When CLIP based image synthesis started to emerge in January/February 2021, I was torn between curiousity and perplexity. Suddenly it was possible to synthesise images from mere text prompts. On the one hand, I was really in need of something new to refresh my image creation process (mainly GAN based, see my article). On the other hand I had moved into visual arts in order to take distance from the written word, which had always come to me so naturally. Turning to the visual meant for me a turn away from analytical thought, towards immediacy, feeling and intuition. Generating images from text ran counter to thinking visually, let alone feeling visually.

Anyhow, I did my own experiments and gradually started to look for ways to use CLIP together with as much visual control as possible. First, this involved adding visual inputs to the process otherwise dominated by CLIP, later on even moving CLIP to a secondary role in a mainly visual process.

An obvious way to achieve visual control is to start the process from a given image. This already, together with a moderate learning rate and other settings, is enough to keep CLIP close to the original image while developing it somehow into the direction given in the prompt. In the following video, the starting images were black and white photos taken on film.

Alternatively, especially when there is no direct way to initialise the image generator with a given image, one can have an objective function to evaluate the distance from the original image, too, so that the process will seek a balance between textual and visual control.

For someone like me, with a preference for transformative techniques (see my article) above purely generative, using CLIP in combination with my own image materials turned out, at times at least, to excel in style transfer. Even if the style most often did not feel my own. Still doesn’t.

Here, I used a set of photos taken at home, already originally meant to look a bit like landscapes, developed further in that direction using CLIP. Still these, like the examples above, are mere experiments to me.

I have also experimented using CLIP with other types of image generators besides the now ubiquitous VQGAN, including hooking CLIP with my own GANs. Yet it was a totally untrained GAN generator that gave me the most interesting results. Here, the generative capabilities are very limited, still CLIP is trying to push it further, resulting in a special style. Here I feel that I am coming to my own ground, I can relate to these images in a personal way, even as my own works.
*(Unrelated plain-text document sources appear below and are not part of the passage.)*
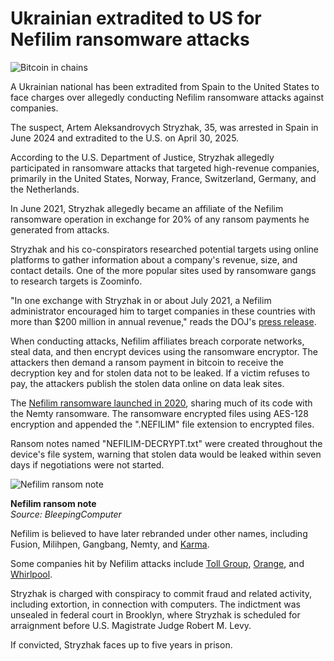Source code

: # Ukrainian extradited to US for Nefilim ransomware attacks

![Bitcoin in chains](https://www.bleepstatic.com/content/hl-images/2022/10/15/bitcoin-locked.jpg)

A Ukrainian national has been extradited from Spain to the United States to face charges over allegedly conducting Nefilim ransomware attacks against companies.

The suspect, Artem Aleksandrovych Stryzhak, 35, was arrested in Spain in June 2024 and extradited to the U.S. on April 30, 2025.

According to the U.S. Department of Justice, Stryzhak allegedly participated in ransomware attacks that targeted high-revenue companies, primarily in the United States, Norway, France, Switzerland, Germany, and the Netherlands.

In June 2021, Stryzhak allegedly became an affiliate of the Nefilim ransomware operation in exchange for 20% of any ransom payments he generated from attacks.

Stryzhak and his co-conspirators researched potential targets using online platforms to gather information about a company's revenue, size, and contact details. One of the more popular sites used by ransomware gangs to research targets is Zoominfo.

"In one exchange with Stryzhak in or about July 2021, a Nefilim administrator encouraged him to target companies in these countries with more than $200 million in annual revenue," reads the DOJ's [press release](https://www.justice.gov/usao-edny/pr/ukrainian-national-extradited-spain-face-conspiracy-use-ransomware-charge).

When conducting attacks, Nefilim affiliates breach corporate networks, steal data, and then encrypt devices using the ransomware encryptor. The attackers then demand a ransom payment in bitcoin to receive the decryption key and for stolen data not to be leaked. If a victim refuses to pay, the attackers publish the stolen data online on data leak sites.

The [Nefilim ransomware launched in 2020](https://www.bleepingcomputer.com/news/security/new-nefilim-ransomware-threatens-to-release-victims-data/), sharing much of its code with the Nemty ransomware. The ransomware encrypted files using AES-128 encryption and appended the ".NEFILIM" file extension to encrypted files.

Ransom notes named "NEFILIM-DECRYPT.txt" were created throughout the device's file system, warning that stolen data would be leaked within seven days if negotiations were not started.

![Nefilim ransom note](https://www.bleepstatic.com/images/news/ransomware/n/nefilim/ransom-note.jpg)

**Nefilim ransom note**  
_Source: BleepingComputer_

Nefilim is believed to have later rebranded under other names, including Fusion, Milihpen, Gangbang, Nemty, and [Karma](https://www.bleepingcomputer.com/news/security/new-karma-ransomware-group-likely-a-nemty-rebrand/).

Some companies hit by Nefilim attacks include [Toll Group](https://www.bleepingcomputer.com/news/security/toll-group-hit-by-ransomware-a-second-time-deliveries-affected/), [Orange](https://www.bleepingcomputer.com/news/security/orange-confirms-ransomware-attack-exposing-business-customers-data/), and [Whirlpool](https://www.bleepingcomputer.com/news/security/home-appliance-giant-whirlpool-hit-in-nefilim-ransomware-attack/).

Stryzhak is charged with conspiracy to commit fraud and related activity, including extortion, in connection with computers. The indictment was unsealed in federal court in Brooklyn, where Stryzhak is scheduled for arraignment before U.S. Magistrate Judge Robert M. Levy.

If convicted, Stryzhak faces up to five years in prison.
I then realised that the simple “input text, wait, get an image” approach was tedious and restrictive. What if CLIP were used in an interactive session, allowing you to watch the image evolve while having control over it all the time. Adding a new seed/target image, applying masks to develop only a part of the image at a time, changing the prompt on the fly, and so on. So I made Picsyn, and it was a totally different experience. I could start from an image with a prompt, then at some point make it develop into more ice-like, then towards Giacometti, not all the way but just a bit. The possibilities felt endless and they still are, even if the process is still quite simple and straightforward. It can yield quite satisfying images, finally, but also function in a realtime performance in which the image is constantly evolving under realtime control. The example below is purely experimental, but I am sure that with this interactive process, I would be able to make also works that are really my own.

Eventually, I want to tame CLIP into just another tool in my toolbox. I have resumed my GAN based work, even made some progress to get it working better than before. I have experimented with using CLIP both in pre- and post-processing the images in an otherwise GAN-based process. Modifying the dataset images, maybe ever so slightly, and maybe smoothing out the GAN output, but only if it works in the context. With this process, with images like those shown below, I am squarely within my own territory, having enough visual control and the resulting style is my own.

Another way of using CLIP output as raw material is mixed media and collage. In the following picture I have used CLIP in an interactive process to make an image, made a print on fine art paper and then attached a black and white large format (4×5″) film negative on top of the image. Here, again, I am within an experimental domain, very promising though, again something I can relate to, have enough control.